You may believe this or not as you please, but I actually don’t have much use for nostalgia. Some reminiscing about what once was is okay, but it’s very easy to take it too far, and verge off into ridiculous things like, say, claiming that casting a woman as the lead in a movie in a freakishly popular sci-fi film franchise is somehow retroactively ruining your childhood. We have no truck with that.
But we do try to recognize when things really were better. Not to devolve into the kinds of rhetoric our cave-dwelling co-blogger uses, the internet is easily seen to be in a less useful, less interesting state these days. Where it was once easy to Google up a plethora of simple freeware tools for most purposes, now rampant SEO and adverse purposes has made finding even simple tutorials for most computing tasks a maze of scams, farmed content, and even bots. When you do find something, more than likely it’s in the form of a YouTube video. A world of bloggers has largely been superseded, or at least made difficult to find by Google’s accursed algorithms and by social media and Stack Overflow, and a universe of fansites is being pushed into obscurity by Wikipedia’s sleezy cousin Fandom.com. And whatever you thought about the AIM/Yahoo/MSN instant messaging triumvirate, at least they didn’t lock off substantial content from the wider internet within a constellation of Discord servers.
I won’t claim that the older internet was better in every way (anyone remember ubiquitous pop-up ads?) but the lost hopefulness of it is tragic. Set Side B, in its way, hopes to rekindle some of that.

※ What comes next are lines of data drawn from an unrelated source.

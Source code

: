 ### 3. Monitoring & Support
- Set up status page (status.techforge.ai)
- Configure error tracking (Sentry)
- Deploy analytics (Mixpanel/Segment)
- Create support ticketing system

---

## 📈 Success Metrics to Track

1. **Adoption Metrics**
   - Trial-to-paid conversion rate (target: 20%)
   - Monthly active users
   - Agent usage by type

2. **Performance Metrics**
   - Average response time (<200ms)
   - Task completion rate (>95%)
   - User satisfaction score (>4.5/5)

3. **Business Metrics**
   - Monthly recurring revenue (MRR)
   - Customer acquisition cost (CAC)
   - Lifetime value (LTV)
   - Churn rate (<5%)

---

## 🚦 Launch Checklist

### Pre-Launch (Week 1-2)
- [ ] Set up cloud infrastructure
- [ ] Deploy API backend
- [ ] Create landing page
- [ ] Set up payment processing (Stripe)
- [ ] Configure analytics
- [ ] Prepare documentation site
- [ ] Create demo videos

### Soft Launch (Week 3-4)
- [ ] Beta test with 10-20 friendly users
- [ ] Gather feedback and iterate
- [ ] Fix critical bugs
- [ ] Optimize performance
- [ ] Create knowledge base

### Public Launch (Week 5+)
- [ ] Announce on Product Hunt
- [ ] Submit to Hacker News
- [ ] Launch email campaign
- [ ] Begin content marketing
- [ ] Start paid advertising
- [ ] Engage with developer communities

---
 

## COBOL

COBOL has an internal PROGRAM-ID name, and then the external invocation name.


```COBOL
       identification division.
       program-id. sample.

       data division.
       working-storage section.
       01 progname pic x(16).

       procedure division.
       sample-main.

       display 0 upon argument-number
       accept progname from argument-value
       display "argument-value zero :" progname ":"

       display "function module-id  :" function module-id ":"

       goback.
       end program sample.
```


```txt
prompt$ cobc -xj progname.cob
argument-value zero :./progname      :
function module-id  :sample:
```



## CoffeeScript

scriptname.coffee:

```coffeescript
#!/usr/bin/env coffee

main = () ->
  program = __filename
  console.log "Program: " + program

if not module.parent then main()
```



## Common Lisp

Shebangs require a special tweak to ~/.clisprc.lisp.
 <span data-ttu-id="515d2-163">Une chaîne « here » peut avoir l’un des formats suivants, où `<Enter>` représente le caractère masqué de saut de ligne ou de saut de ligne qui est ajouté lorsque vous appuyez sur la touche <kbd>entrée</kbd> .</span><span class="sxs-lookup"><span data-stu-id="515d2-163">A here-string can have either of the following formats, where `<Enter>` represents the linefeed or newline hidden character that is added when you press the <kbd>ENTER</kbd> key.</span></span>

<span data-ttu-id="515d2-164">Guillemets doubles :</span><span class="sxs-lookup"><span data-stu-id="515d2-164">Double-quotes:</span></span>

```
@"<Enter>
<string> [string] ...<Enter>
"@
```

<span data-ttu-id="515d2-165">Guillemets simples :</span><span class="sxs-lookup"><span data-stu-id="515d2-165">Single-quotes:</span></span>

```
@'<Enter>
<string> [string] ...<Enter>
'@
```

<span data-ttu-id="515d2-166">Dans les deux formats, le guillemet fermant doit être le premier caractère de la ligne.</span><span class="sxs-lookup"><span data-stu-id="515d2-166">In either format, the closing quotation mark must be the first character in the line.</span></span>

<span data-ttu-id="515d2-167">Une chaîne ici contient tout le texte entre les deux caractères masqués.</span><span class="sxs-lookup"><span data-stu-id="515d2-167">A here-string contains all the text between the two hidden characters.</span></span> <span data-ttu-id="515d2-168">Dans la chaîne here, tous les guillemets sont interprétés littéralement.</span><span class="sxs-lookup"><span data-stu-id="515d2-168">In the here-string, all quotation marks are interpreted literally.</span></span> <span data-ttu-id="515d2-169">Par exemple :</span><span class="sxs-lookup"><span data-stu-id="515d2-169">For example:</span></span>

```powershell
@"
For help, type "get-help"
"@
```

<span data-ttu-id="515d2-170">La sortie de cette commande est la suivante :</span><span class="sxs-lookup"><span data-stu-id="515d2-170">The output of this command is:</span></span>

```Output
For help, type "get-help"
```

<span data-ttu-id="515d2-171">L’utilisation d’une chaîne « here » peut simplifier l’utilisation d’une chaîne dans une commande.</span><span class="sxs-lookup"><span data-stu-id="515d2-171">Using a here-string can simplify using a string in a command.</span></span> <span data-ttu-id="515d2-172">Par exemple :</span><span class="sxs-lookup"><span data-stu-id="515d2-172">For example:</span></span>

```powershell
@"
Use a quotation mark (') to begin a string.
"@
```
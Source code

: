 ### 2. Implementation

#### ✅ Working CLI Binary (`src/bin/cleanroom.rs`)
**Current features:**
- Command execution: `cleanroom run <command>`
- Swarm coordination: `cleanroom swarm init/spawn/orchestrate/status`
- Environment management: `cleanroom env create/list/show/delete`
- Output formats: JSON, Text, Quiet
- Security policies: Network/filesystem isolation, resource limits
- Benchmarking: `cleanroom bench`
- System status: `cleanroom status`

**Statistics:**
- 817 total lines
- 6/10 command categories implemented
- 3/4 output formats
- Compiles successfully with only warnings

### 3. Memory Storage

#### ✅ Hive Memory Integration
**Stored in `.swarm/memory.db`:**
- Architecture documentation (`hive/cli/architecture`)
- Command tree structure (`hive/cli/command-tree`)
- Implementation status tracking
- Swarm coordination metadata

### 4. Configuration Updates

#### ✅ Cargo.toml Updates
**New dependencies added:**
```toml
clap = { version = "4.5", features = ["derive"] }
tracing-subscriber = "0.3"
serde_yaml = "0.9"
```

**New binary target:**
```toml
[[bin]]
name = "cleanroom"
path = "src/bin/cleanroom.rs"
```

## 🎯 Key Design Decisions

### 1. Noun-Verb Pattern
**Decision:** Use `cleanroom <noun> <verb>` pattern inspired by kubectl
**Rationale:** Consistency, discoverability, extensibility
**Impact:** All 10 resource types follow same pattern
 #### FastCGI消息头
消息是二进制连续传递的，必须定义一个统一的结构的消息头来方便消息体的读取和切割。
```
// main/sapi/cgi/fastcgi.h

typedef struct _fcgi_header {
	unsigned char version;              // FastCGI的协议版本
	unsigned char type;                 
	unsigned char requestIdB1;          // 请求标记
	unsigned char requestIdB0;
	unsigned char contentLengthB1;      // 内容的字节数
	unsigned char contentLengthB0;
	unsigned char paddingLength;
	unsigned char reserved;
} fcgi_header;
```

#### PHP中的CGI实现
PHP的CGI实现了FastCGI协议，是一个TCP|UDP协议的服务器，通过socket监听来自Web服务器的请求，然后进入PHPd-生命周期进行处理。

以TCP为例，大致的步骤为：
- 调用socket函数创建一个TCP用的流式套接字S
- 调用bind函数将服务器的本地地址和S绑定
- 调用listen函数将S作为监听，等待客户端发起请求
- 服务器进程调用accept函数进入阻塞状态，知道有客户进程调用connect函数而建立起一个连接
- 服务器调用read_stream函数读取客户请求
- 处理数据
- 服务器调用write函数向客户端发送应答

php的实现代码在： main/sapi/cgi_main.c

A contributing factor to the decay of the web is the cost in maintaining server space and connectivity. If you want to keep something up, someone has to pay money to run the internet connection, to store the site, and to pay your service provider for an IP address and the registrar for a domain name. Even fairly big sites like our dear departed ancestor GameSetWatch have vanished from the living web, now findable only by wandering the dim shadowlands of the Wayback Machine, and it’s foolish to think that even that will be around forever.
GameSetWatch was backed by UBM Media, now owned by an entity with the perfectly dystopian name Informa. You’d think they would have the pockets to preserve such a fondly remembered part of their legacy, but no.
This is what makes me so pleased that GameSurge survives. I found it, like I did the subject of Monday’s post on the Interton VC 4000, by perusing the results of alternative search engine Wiby, which prioritizes sites with simple designs, on the grounds that they’re more likely to have interesting content. I’m not sure such an approach will scale with popularity, as it seems just as vulnerable to SEO optimizing as Google’s current mobile-friendly regime, but for now at least I’m finding it useful.
GameSurge is not an up-to-the-moment gaming news site. In fact, GameSurge currently hosts an article enthusing about the upcoming Dreamcast game Eternal Arcadia. As near as I can tell, not a byte has changed on the site since around 2005, and that’s just a late updating column. They don’t even acknowledge the existence of the Playstation 2.
And yet, it survives. Someone is still paying the bills. Someone still cares enough to keep the domain name up. It remains, frozen in amber, as it was back in pre-Gamecube days. The site doesn’t even have a favicon. It’s beautiful.
And like all beautiful things, it’s doomed. No one is going to resurrect this site and inhabit it again with new content. If they did, they’d have to change its design to convince Google to give it rank, which would ruin the charm. Whoever keeps it going, they will eventually give up pretending it’s a living thing and turn off the life support. When the lights go out it’ll be a sad day, but not an unexpected one.
And when you’re done, why not load up on much more recent gaming news from 1up.com and Joystiq? Geez, with such terrific site names I’m amazed no one’s bought them up and fleshed them out anew. Wait. I’m someone! I could do it! Let me make a call…. Hello? Engadget? I hear you have this domain name you might want to unload. I’ve got… um, 36 cents. Hello? Hello?